Whether you call it master, trunk, upstream, or mainline, those all refer to the prestodb repo: https://github.com/prestodb/presto. That means it is the single, shared, current state of the software project. Many wonder how to work with Presto. Whenever you wish to start a new piece of work, you would pull code from this origin into your local repository and begin coding. The master repo is the single shared, codeline and represents the central repo and single point of record for the project. Most Presto clones or forks come from prestodb. 

It is worth noting that the Facebook team continues to develop and run the prestodb project in production at Facebook at scale. So the community benefits from the development and testing that Facebook and other companies who run presto. There are numerous other contributors of course, many of them working within organisations that have deployed PrestoDB at scale.

What about other forks?

As an open source project, community members can download the source code and work on it in their own public or private repos. Those members can decide to contribute changes back through the traditional github development process of pull requests, reviews, and commits. If you starting anew, it is generally recommended to always pull source code from the master, mainline prestodb open source repo:  https://github.com/prestodb/presto

Some members can decide to not contribute back and then that Presto version becomes a fork of the code. There are always a number of forks out in the community and as time goes on, the development tends to diverge away from the original codeline. The fork misses out on upstream changes and testing that companies like Facebook and others do, unless the fork is merged back with upstream. 

A close up of a map

Description automatically generated
Source: https://martinfowler.com/articles/branching-patterns.html

What about PrestoSQL source code?

PrestoSQL is a fork of the original Presto project. It has a separate github repository here: https://github.com/prestosql/presto

PrestoDB is the main project of Linux Foundation’s Presto Foundation. That Foundation has a wide ranging set of industry members including Facebook, Uber, Twitter, Alibaba. In addition, Starburst is another industry member who has joined. As such, PrestoDB is the project repo of Presto both today and in the future. 

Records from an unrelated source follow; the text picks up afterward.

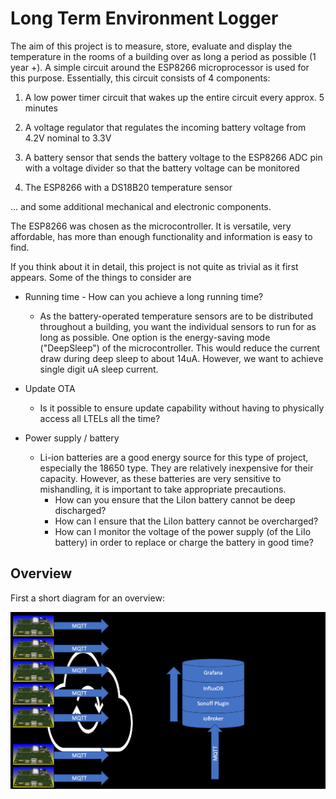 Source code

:# Long Term Environment Logger

The aim of this project is to measure, store, evaluate and display the temperature in the rooms of a building over as long a period as possible (1 year +). A simple circuit around the ESP8266 microprocessor is used for this purpose. Essentially, this circuit consists of 4 components:

1. A low power timer circuit that wakes up the entire circuit every approx. 5 minutes

2. A voltage regulator that regulates the incoming battery voltage from 4.2V nominal to 3.3V

3. A battery sensor that sends the battery voltage to the ESP8266 ADC pin with a voltage divider so that the battery voltage can be monitored

4. The ESP8266 with a DS18B20 temperature sensor 

... and some additional mechanical and electronic components.

The ESP8266 was chosen as the microcontroller. It is versatile, very affordable, has more than enough functionality and information is easy to find.

If you think about it in detail, this project is not quite as trivial as it first appears. Some of the things to consider are

* Running time - How can you achieve a long running time?

	* As the battery-operated temperature sensors are to be distributed throughout a building, you want the individual sensors to run for as long as possible. One option is the energy-saving mode ("DeepSleep") of the microcontroller. This would reduce the current draw during deep sleep to about 14uA. However, we want to achieve single digit uA sleep current.

* Update OTA

	* Is it possible to ensure update capability without having to physically access all LTELs all the time?

* Power supply / battery
	* Li-ion batteries are a good energy source for this type of project, especially the 18650 type. They are relatively inexpensive for their capacity. However, as these batteries are very sensitive to mishandling, it is important to take appropriate precautions.
		* How can you ensure that the LiIon battery cannot be deep discharged?
		* How can I ensure that the LiIon battery cannot be overcharged?
		* How can I monitor the voltage of the power supply (of the LiIo battery) in order to replace or charge the battery in good time?

## Overview

First a short diagram for an overview:

![alt text](<https://github.com/ThomasStolt/LongTermEnvLogger/blob/master/images/PrincipleArchitecture.png>)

How can I work with the Presto source code?

The easiest way is thru your own github account. If you don’t yet have a github account, it is free and easy to sign up. Then get to https://github.com/prestosql/presto and clone the repository into your github account. If you’d like to work off your laptop, you can use a wide variety of free tools, like atom or github desktop. Now you can get coding and compiling! Feel free join the PrestoDB slack channel to ask questions of the community  (or answer questions too!). There is also the Presto Users google group at https://groups.google.com/g/presto-users and Presto developers are active on Stack Overflow https://stackoverflow.com/questions/tagged/presto

How can I contribute back to the PrestoDB source?

When you’re ready to contribute your code back to the community, you can use Github to raise pull request and get your code reviewed. You’ll need to e-sign a Contributor License Agreement (CLA) that is part of all Linux Foundation projects. 

Note, that there are other ways to contribute back to the community. The code base is wide and varied, there’s opportunities to write or improve presto connectors, or other parts of the presto SQL engine. In addition to writing code, you could write documentation. 

Wrapping Up

Now you know how to find the Presto source code and understand the different forks that are out there. Hope to see you in the community!